The Walmart-owned grocer – which is currently going through a major restructure involving 1,360 job cuts – said growth demonstrated it was “continuing to deliver on its strategy to redefine value retailing”.
Clothing arm George at Asda grew by double-digits in the period. Although it did not reveal figures, George is now the second largest clothing retailer by volume in the UK.
Its market share for grocery home shopping has grown to 18,4 per cent, while Asda's click-and-collect service has driven the total number of customers buying online to 20,000 a week. In the last three months Asda has extended the hours customers are able to collect their shopping on a Sunday by four hours, resulting in a 20% uplift on the day’s orders.
In the next five years the supermarket expects to treble orders made using click-and-collect to 30% of all purchases made.
Asda president and chief executive Andy Clarke said:
“The last quarter has seen unprecedented change within the food retail sector, and whilst I do not underestimate the challenge currently presenting retailers, I am proud that our business identified and put plans in place to respond to these changes early.
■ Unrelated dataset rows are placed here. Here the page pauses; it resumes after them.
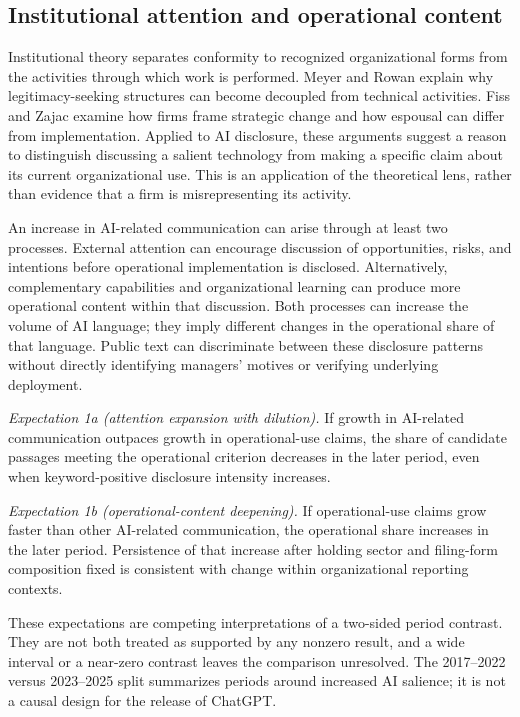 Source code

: \documentclass[12pt]{article}
\begin{document}
\subsection{Institutional attention and operational content}

Institutional theory separates conformity to recognized organizational forms
from the activities through which work is performed. Meyer and Rowan
\citep{meyer1977institutionalized} explain why legitimacy-seeking structures
can become decoupled from technical activities. Fiss and Zajac
\citep{fiss2006symbolic} examine how firms frame strategic change and how
espousal can differ from implementation. Applied to AI disclosure, these
arguments suggest a reason to distinguish discussing a salient technology
from making a specific claim about its current organizational use. This is
an application of the theoretical lens, rather than evidence that a firm is
misrepresenting its activity.

An increase in AI-related communication can arise through at least two
processes. External attention can encourage discussion of opportunities,
risks, and intentions before operational implementation is disclosed.
Alternatively, complementary capabilities and organizational learning can
produce more operational content within that discussion. Both processes can
increase the volume of AI language; they imply different changes in the
operational share of that language. Public text can discriminate between
these disclosure patterns without directly identifying managers' motives or
verifying underlying deployment.

\textit{Expectation 1a (attention expansion with dilution).} If growth in
AI-related communication outpaces growth in operational-use claims, the share
of candidate passages meeting the operational criterion decreases in the
later period, even when keyword-positive disclosure intensity increases.

\textit{Expectation 1b (operational-content deepening).} If operational-use
claims grow faster than other AI-related communication, the operational
share increases in the later period. Persistence of that increase after
holding sector and filing-form composition fixed is consistent with change
within organizational reporting contexts.

These expectations are competing interpretations of a two-sided period
contrast. They are not both treated as supported by any nonzero result, and a
wide interval or a near-zero contrast leaves the comparison unresolved. The
2017--2022 versus 2023--2025 split summarizes periods around increased
AI salience; it is not a causal design for the release of ChatGPT.
\end{document}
We have a clear five year strategy based on everyday low prices and we continue to implement that strategy with agility and pace.”
Clarke also referenced the restructure, describing it as one of the “most difficult decisions of my career”.
He said the company had been in “genuine consultation” with staff and that 600 roles had been added to the new structure as a result. The redundancies are mostly expected to affect store staff and 7,000 managers are being retrained.
“I’ve been in this business for too long to measure success by quarters and we remain on a long term journey. Innovation, low prices and customer service remain at the heart of our business and over the coming months and years we will continue to implement and build on this successful strategy as we constantly look at new and improved ways to run our business.”